Your goal: All of the lines below should be copied word for word.

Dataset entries
====
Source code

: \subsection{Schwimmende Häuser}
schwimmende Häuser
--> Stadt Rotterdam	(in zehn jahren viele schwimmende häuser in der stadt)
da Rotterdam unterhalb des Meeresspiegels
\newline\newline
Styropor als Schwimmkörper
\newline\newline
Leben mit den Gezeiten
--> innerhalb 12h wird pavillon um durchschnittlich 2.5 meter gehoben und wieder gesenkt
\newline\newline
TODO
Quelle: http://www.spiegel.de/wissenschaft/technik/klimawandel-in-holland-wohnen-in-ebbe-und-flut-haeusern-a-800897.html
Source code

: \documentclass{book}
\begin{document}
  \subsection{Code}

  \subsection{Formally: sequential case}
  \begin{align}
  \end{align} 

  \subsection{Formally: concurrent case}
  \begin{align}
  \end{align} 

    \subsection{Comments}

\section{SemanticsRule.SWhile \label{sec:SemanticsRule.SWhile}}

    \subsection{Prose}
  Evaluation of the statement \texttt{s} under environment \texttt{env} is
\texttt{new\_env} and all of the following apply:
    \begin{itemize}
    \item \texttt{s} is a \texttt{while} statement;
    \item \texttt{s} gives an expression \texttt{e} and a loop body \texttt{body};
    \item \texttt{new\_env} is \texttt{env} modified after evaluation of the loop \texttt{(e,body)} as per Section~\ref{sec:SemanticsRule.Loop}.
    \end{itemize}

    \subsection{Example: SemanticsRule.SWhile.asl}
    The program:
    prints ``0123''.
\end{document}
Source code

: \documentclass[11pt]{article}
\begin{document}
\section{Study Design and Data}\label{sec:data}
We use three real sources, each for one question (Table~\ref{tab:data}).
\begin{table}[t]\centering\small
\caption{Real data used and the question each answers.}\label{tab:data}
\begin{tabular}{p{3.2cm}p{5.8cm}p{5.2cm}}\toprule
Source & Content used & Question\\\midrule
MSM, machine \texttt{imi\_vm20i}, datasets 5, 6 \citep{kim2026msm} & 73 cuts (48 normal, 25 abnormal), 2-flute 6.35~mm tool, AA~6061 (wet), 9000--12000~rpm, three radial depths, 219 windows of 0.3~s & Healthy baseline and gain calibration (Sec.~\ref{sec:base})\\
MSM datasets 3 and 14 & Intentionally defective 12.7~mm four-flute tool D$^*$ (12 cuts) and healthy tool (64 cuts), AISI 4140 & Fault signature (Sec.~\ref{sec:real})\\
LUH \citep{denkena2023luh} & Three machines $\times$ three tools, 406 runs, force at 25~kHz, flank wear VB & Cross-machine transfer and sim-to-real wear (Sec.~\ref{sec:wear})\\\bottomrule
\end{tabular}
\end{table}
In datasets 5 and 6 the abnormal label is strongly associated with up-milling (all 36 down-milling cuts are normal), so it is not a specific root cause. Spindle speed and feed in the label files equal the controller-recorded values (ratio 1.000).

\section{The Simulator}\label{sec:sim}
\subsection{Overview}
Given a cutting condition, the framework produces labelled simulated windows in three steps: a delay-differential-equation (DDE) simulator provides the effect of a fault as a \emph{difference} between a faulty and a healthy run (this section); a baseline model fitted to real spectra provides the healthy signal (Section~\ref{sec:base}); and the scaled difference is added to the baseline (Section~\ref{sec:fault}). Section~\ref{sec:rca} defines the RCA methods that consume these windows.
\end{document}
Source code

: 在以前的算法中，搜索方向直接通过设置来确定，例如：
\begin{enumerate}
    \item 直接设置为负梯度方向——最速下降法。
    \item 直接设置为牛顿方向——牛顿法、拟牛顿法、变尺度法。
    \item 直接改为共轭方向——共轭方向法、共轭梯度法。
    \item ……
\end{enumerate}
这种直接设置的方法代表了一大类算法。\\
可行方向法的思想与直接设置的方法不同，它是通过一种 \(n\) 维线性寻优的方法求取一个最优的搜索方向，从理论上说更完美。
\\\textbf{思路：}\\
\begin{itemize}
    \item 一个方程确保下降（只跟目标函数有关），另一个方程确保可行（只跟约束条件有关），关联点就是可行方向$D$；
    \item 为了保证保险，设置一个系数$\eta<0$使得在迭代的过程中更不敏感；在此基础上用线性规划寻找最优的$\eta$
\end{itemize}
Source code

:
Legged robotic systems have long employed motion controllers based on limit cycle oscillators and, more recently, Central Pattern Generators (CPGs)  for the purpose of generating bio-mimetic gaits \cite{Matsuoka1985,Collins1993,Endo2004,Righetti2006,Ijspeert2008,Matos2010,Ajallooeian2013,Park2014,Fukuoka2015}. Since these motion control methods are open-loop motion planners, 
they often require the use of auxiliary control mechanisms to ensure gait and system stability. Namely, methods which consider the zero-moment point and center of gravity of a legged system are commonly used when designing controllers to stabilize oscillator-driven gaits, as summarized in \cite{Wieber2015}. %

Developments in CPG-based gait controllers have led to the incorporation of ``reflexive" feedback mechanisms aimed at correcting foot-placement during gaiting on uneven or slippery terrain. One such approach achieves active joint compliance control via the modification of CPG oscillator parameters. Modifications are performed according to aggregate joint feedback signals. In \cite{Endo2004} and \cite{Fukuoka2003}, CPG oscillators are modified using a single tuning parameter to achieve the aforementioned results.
====
Task response:
Source code

: \subsection{Schwimmende Häuser}
schwimmende Häuser
--> Stadt Rotterdam	(in zehn jahren viele schwimmende häuser in der stadt)
da Rotterdam unterhalb des Meeresspiegels
\newline\newline
Styropor als Schwimmkörper
\newline\newline
Leben mit den Gezeiten
--> innerhalb 12h wird pavillon um durchschnittlich 2.5 meter gehoben und wieder gesenkt
\newline\newline
TODO
Quelle: http://www.spiegel.de/wissenschaft/technik/klimawandel-in-holland-wohnen-in-ebbe-und-flut-haeusern-a-800897.html
Source code

: \documentclass{book}
\begin{document}
  \subsection{Code}

  \subsection{Formally: sequential case}
  \begin{align}
  \end{align} 

  \subsection{Formally: concurrent case}
  \begin{align}
  \end{align} 

    \subsection{Comments}

\section{SemanticsRule.SWhile \label{sec:SemanticsRule.SWhile}}

    \subsection{Prose}
  Evaluation of the statement \texttt{s} under environment \texttt{env} is
\texttt{new\_env} and all of the following apply:
    \begin{itemize}
    \item \texttt{s} is a \texttt{while} statement;
    \item \texttt{s} gives an expression \texttt{e} and a loop body \texttt{body};
    \item \texttt{new\_env} is \texttt{env} modified after evaluation of the loop \texttt{(e,body)} as per Section~\ref{sec:SemanticsRule.Loop}.
    \end{itemize}

    \subsection{Example: SemanticsRule.SWhile.asl}
    The program:
    prints ``0123''.
\end{document}
Source code

: \documentclass[11pt]{article}
\begin{document}
\section{Study Design and Data}\label{sec:data}
We use three real sources, each for one question (Table~\ref{tab:data}).
\begin{table}[t]\centering\small
\caption{Real data used and the question each answers.}\label{tab:data}
\begin{tabular}{p{3.2cm}p{5.8cm}p{5.2cm}}\toprule
Source & Content used & Question\\\midrule
MSM, machine \texttt{imi\_vm20i}, datasets 5, 6 \citep{kim2026msm} & 73 cuts (48 normal, 25 abnormal), 2-flute 6.35~mm tool, AA~6061 (wet), 9000--12000~rpm, three radial depths, 219 windows of 0.3~s & Healthy baseline and gain calibration (Sec.~\ref{sec:base})\\
MSM datasets 3 and 14 & Intentionally defective 12.7~mm four-flute tool D$^*$ (12 cuts) and healthy tool (64 cuts), AISI 4140 & Fault signature (Sec.~\ref{sec:real})\\
LUH \citep{denkena2023luh} & Three machines $\times$ three tools, 406 runs, force at 25~kHz, flank wear VB & Cross-machine transfer and sim-to-real wear (Sec.~\ref{sec:wear})\\\bottomrule
\end{tabular}
\end{table}
In datasets 5 and 6 the abnormal label is strongly associated with up-milling (all 36 down-milling cuts are normal), so it is not a specific root cause. Spindle speed and feed in the label files equal the controller-recorded values (ratio 1.000).

\section{The Simulator}\label{sec:sim}
\subsection{Overview}
Given a cutting condition, the framework produces labelled simulated windows in three steps: a delay-differential-equation (DDE) simulator provides the effect of a fault as a \emph{difference} between a faulty and a healthy run (this section); a baseline model fitted to real spectra provides the healthy signal (Section~\ref{sec:base}); and the scaled difference is added to the baseline (Section~\ref{sec:fault}). Section~\ref{sec:rca} defines the RCA methods that consume these windows.
\end{document}
Source code

: 在以前的算法中，搜索方向直接通过设置来确定，例如：
\begin{enumerate}
    \item 直接设置为负梯度方向——最速下降法。
    \item 直接设置为牛顿方向——牛顿法、拟牛顿法、变尺度法。
    \item 直接改为共轭方向——共轭方向法、共轭梯度法。
    \item ……
\end{enumerate}
这种直接设置的方法代表了一大类算法。\\
可行方向法的思想与直接设置的方法不同，它是通过一种 \(n\) 维线性寻优的方法求取一个最优的搜索方向，从理论上说更完美。
\\\textbf{思路：}\\
\begin{itemize}
    \item 一个方程确保下降（只跟目标函数有关），另一个方程确保可行（只跟约束条件有关），关联点就是可行方向$D$；
    \item 为了保证保险，设置一个系数$\eta<0$使得在迭代的过程中更不敏感；在此基础上用线性规划寻找最优的$\eta$
\end{itemize}
Source code

:
Legged robotic systems have long employed motion controllers based on limit cycle oscillators and, more recently, Central Pattern Generators (CPGs)  for the purpose of generating bio-mimetic gaits \cite{Matsuoka1985,Collins1993,Endo2004,Righetti2006,Ijspeert2008,Matos2010,Ajallooeian2013,Park2014,Fukuoka2015}. Since these motion control methods are open-loop motion planners, 
they often require the use of auxiliary control mechanisms to ensure gait and system stability. Namely, methods which consider the zero-moment point and center of gravity of a legged system are commonly used when designing controllers to stabilize oscillator-driven gaits, as summarized in \cite{Wieber2015}. %

Developments in CPG-based gait controllers have led to the incorporation of ``reflexive" feedback mechanisms aimed at correcting foot-placement during gaiting on uneven or slippery terrain. One such approach achieves active joint compliance control via the modification of CPG oscillator parameters. Modifications are performed according to aggregate joint feedback signals. In \cite{Endo2004} and \cite{Fukuoka2003}, CPG oscillators are modified using a single tuning parameter to achieve the aforementioned results.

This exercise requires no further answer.